MONTRÉAL – Enrique Yenny partait de loin, au sens propre et figuré, quand il a obtenu une opportunité avec les Alouettes la saison dernière. En toute honnêteté, son rendement sur les tentatives de placement a été désastreux durant plusieurs semaines. Plus d’un an plus tard, le botteur mexicain a effectué d’immenses progrès, mais il n’a pas convaincu la formation montréalaise de retenir ses services. 

Yenny a été sélectionné par les Alouettes dans le cadre de l’initiative de la LCF 2.0 du commissaire Randy Ambrosie. Un projet lancé pour augmenter la représentation internationale dans le circuit afin de mousser la visibilité de la LCF à l’extérieur du Canada et des États-Unis. 

Son arrivée dans le nid des Oiseaux était donc intrigante. En voyant la puissance de sa jambe sur les dégagements, on a pu comprendre comment les Alouettes ont décelé du potentiel chez lui parmi le bassin de joueurs mexicains admissibles. 

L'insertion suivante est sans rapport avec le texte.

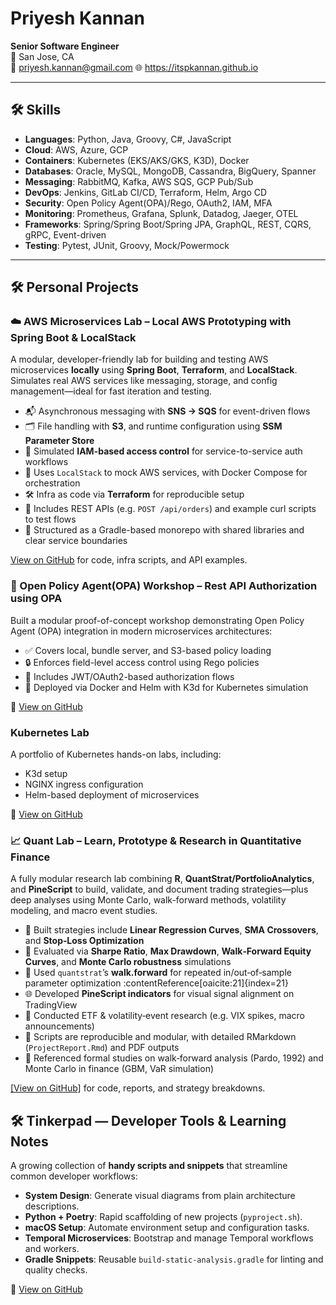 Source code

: # Priyesh Kannan

**Senior Software Engineer**  
📍 San Jose, CA  
📧 priyesh.kannan@gmail.com
🌐 https://itspkannan.github.io

---

## 🛠 Skills

- **Languages**: Python, Java, Groovy, C#, JavaScript  
- **Cloud**: AWS, Azure, GCP  
- **Containers**: Kubernetes (EKS/AKS/GKS, K3D), Docker  
- **Databases**: Oracle, MySQL, MongoDB, Cassandra, BigQuery, Spanner  
- **Messaging**: RabbitMQ, Kafka, AWS SQS, GCP Pub/Sub  
- **DevOps**: Jenkins, GitLab CI/CD, Terraform, Helm, Argo CD  
- **Security**: Open Policy Agent(OPA)/Rego, OAuth2, IAM, MFA  
- **Monitoring**: Prometheus, Grafana, Splunk, Datadog, Jaeger, OTEL  
- **Frameworks**: Spring/Spring Boot/Spring JPA, GraphQL, REST, CQRS, gRPC, Event-driven  
- **Testing**: Pytest, JUnit, Groovy, Mock/Powermock

--- 

## 🛠️ Personal Projects

### ☁️ AWS Microservices Lab – Local AWS Prototyping with Spring Boot & LocalStack

A modular, developer-friendly lab for building and testing AWS microservices **locally** using **Spring Boot**, **Terraform**, and **LocalStack**. Simulates real AWS services like messaging, storage, and config management—ideal for fast iteration and testing.

* 📬 Asynchronous messaging with **SNS → SQS** for event-driven flows
* 🗂️ File handling with **S3**, and runtime configuration using **SSM Parameter Store**
* 🔐 Simulated **IAM-based access control** for service-to-service auth workflows
* 🧪 Uses `LocalStack` to mock AWS services, with Docker Compose for orchestration
* 🛠️ Infra as code via **Terraform** for reproducible setup
* 🧰 Includes REST APIs (e.g. `POST /api/orders`) and example curl scripts to test flows
* 📁 Structured as a Gradle-based monorepo with shared libraries and clear service boundaries

[View on GitHub](https://github.com/itspkannan/aws-microservices-workshop-localstack) for code, infra scripts, and API examples.

### 🔐 Open Policy Agent(OPA) Workshop – Rest API Authorization using OPA

Built a modular proof-of-concept workshop demonstrating Open Policy Agent (OPA) integration in modern microservices architectures:

- ✅ Covers local, bundle server, and S3-based policy loading
- 🔒 Enforces field-level access control using Rego policies
- 🧪 Includes JWT/OAuth2-based authorization flows
- 🚀 Deployed via Docker and Helm with K3d for Kubernetes simulation

🔗 [View on GitHub](https://github.com/itspkannan/OPA-Workshop)

### Kubernetes Lab

A portfolio of Kubernetes hands-on labs, including:
- K3d setup
- NGINX ingress configuration
- Helm-based deployment of microservices

🔗 [View on GitHub](https://github.com/itspkannan/kubernetes_lab)

### 📈 Quant Lab – Learn, Prototype & Research in Quantitative Finance

A fully modular research lab combining **R**, **QuantStrat/PortfolioAnalytics**, and **PineScript** to build, validate, and document trading strategies—plus deep analyses using Monte Carlo, walk-forward methods, volatility modeling, and macro event studies.

- 🔁 Built strategies include **Linear Regression Curves**, **SMA Crossovers**, and **Stop‑Loss Optimization**  
- 🎯 Evaluated via **Sharpe Ratio**, **Max Drawdown**, **Walk‑Forward Equity Curves**, and **Monte Carlo robustness** simulations  
- 🧪 Used `quantstrat`’s **walk.forward** for repeated in/out‑of‑sample parameter optimization :contentReference[oaicite:21]{index=21}  
- 🌐 Developed **PineScript indicators** for visual signal alignment on TradingView  
- 🧠 Conducted ETF & volatility‑event research (e.g. VIX spikes, macro announcements)  
- 📁 Scripts are reproducible and modular, with detailed RMarkdown (`ProjectReport.Rmd`) and PDF outputs  
- 📖 Referenced formal studies on walk‑forward analysis (Pardo, 1992) and Monte Carlo in finance (GBM, VaR simulation)


[[View on GitHub]](https://github.com/itspkannan/quant-lab) for code, reports, and strategy breakdowns.


## 🛠️ Tinkerpad — Developer Tools & Learning Notes 

A growing collection of **handy scripts and snippets** that streamline common developer workflows:

* **System Design**: Generate visual diagrams from plain architecture descriptions.
* **Python + Poetry**: Rapid scaffolding of new projects (`pyproject.sh`).
* **macOS Setup**: Automate environment setup and configuration tasks.
* **Temporal Microservices**: Bootstrap and manage Temporal workflows and workers.
* **Gradle Snippets**: Reusable `build-static-analysis.gradle` for linting and quality checks.

🔗 [View on GitHub](https://github.com/itspkannan/tinkerpad)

Cela dit, ça faisait parfois peur de le voir s’exécuter sur les placements. La hauteur du botté était très déficiente et la précision, rarement au rendez-vous. À vrai dire, on a parfois craint que ses coéquipiers devant lui se fassent atteindre derrière le casque par le ballon en tentant de le protéger des adversaires. 

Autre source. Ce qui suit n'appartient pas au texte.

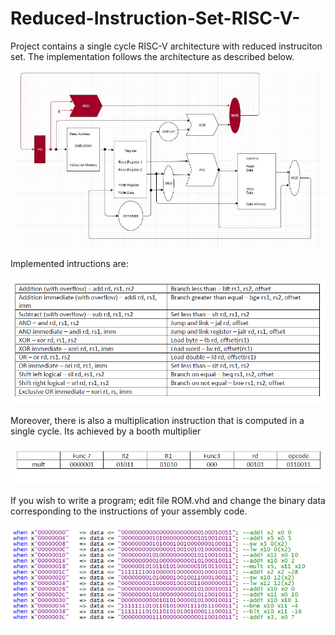 # Reduced-Instruction-Set-RISC-V-

Project contains a single cycle RISC-V architecture with reduced instruciton set. The implementation follows the architecture as described below.

![](Images/IM03.png)

Implemented intructions are:

![](Images/IM02.png)

Moreover, there is also a multiplication instruction that is computed in a single cycle. Its achieved by a booth multiplier

![](Images/IM01.png)

If you wish to write a program; edit file ROM.vhd and change the binary data corresponding to the instructions of your assembly code.

![](Images/IM04.png)

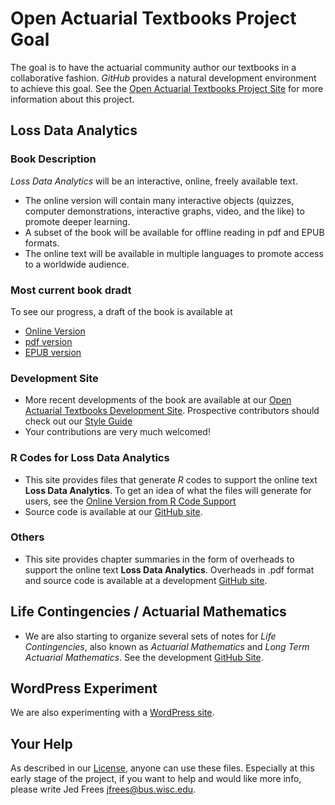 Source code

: # Open Actuarial Textbooks Project Goal
The goal is to have the actuarial community author our textbooks in a collaborative fashion. *GitHub* provides a natural development environment to achieve this goal. See the [Open Actuarial Textbooks Project Site](https://OpenActTexts.github.io) for more information about this project.

## Loss Data Analytics

### Book Description
*Loss Data Analytics* will be an interactive, online, freely available text.
* The online version will contain many interactive objects (quizzes, computer demonstrations, interactive graphs, video, and the like) to promote deeper learning.
* A subset of the book will be available for offline reading in pdf and EPUB formats.
* The online text will be available in multiple languages to promote access to a worldwide audience.

### Most current book dradt
To see our progress, a draft of the book is available at
* [Online Version](https://OpenActTexts.github.io/Loss-Data-Analytics/index.html)
* [pdf version](https://github.com/OpenActTexts/Loss-Data-Analytics/blob/master/Offline/LossDataAnalytics.pdf)
* [EPUB version](https://github.com/OpenActTexts/Loss-Data-Analytics/blob/master/Offline/LossDataAnalytics.epub)

### Development Site
* More recent developments of the book are available at our [Open Actuarial Textbooks Development Site](https://github.com/OpenActTexts/Loss-Data-Analytics).
Prospective contributors should check out our [Style Guide](https://OpenActTexts.github.io/StyleGuideLDA/index.html)
* Your contributions are very much welcomed!

### R Codes for Loss Data Analytics
* This site provides files that generate *R* codes to support the online text **Loss Data Analytics**. To get an idea of what the files will generate for users, see the [Online Version from R Code Support](https://OpenActTexts.github.io/LDARcode)
* Source code is available at our [GitHub site](https://github.com/OpenActTexts/LDARCode).

### Others
* This site provides chapter summaries in the form of overheads to support the online text **Loss Data Analytics**. Overheads in .pdf format and source code is available at a development [GitHub site](https://github.com/ewfrees/LossDataAnalyticsOverheads).

## Life Contingencies / Actuarial Mathematics
* We are also starting to organize several sets of notes for *Life Contingencies*, also known as *Actuarial Mathematics* and *Long Term Actuarial Mathematics*. See the development [GitHub Site](https://github.com/ewfrees/LifeCon).

## WordPress Experiment
We are also experimenting with a [WordPress site](http://www.ssc.wisc.edu/~jfrees/loss-data-analytics/).

## Your Help
As described in our [License](https://github.com/OpenActTexts/Loss-Data-Analytics/tree/master/GettingStarted/LICENSE.md), anyone can use these files. Especially at this early stage of the project, if you want to help and would like more info, please write Jed Frees <jfrees@bus.wisc.edu>.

Toutefois, Yenny mérite qu’on lui rende ce qui lui revient. Depuis, il a bûché sans relâche pour corriger les défauts qui plombaient ses efforts. Il espérait ainsi poursuivre l’aventure avec les Alouettes, mais les dirigeants ont choisi de le laisser devenir joueur autonome en février. 

C’est en discutant avec le commissaire de la ligue professionnelle au Mexique, la LFA (Liga de Football Americano Profesional), qu’il a eu vent de ce qui se tramait. 

« Il était en contact avec quelques personnes de la LCF et il m’a dit que les Alouettes ne savaient pas ce qu’ils allaient faire avec moi. À ce moment, mon nom apparaissait encore sur la formation affichée sur le site web, mais il a été retiré ensuite donc j’ai déduit que j’ai été libéré », a-t-il expliqué au RDS.ca. 

« Après, j’ai parlé avec Éric (Deslauriers, directeur des opérations football) pour lui demander ce qui se passait. Il m’a dit que le club regardait toutes ses options », a ajouté Yenny à partir de sa ville natale d’Aguascalientes, au nord-ouest de Mexico. 

L’athlète de 26 garde donc une petite porte ouverte pour un retour avec les Alouettes. 

« Je préfère attendre le dénouement pour la saison 2020 et je verrai s’ils veulent me ravoir avec eux », a-t-il prononcé entre deux quarts de travail dans une entreprise qui développe des logiciels. 

Cependant, de ce qu’on a pu comprendre via des contacts avec des membres des Alouettes, l’inconstance de Yenny demeure un écueil de taille. 

Voilà pourquoi Yenny s’entraîne chaque matin avant de se rendre au boulot. Il en profite d’ailleurs pour publier ses meilleurs coups sur les réseaux sociaux. À titre d’exemple, il a réussi quelques placements au-delà de 60 verges ce qui aurait été impensable à ses premiers pas en sol montréalais. 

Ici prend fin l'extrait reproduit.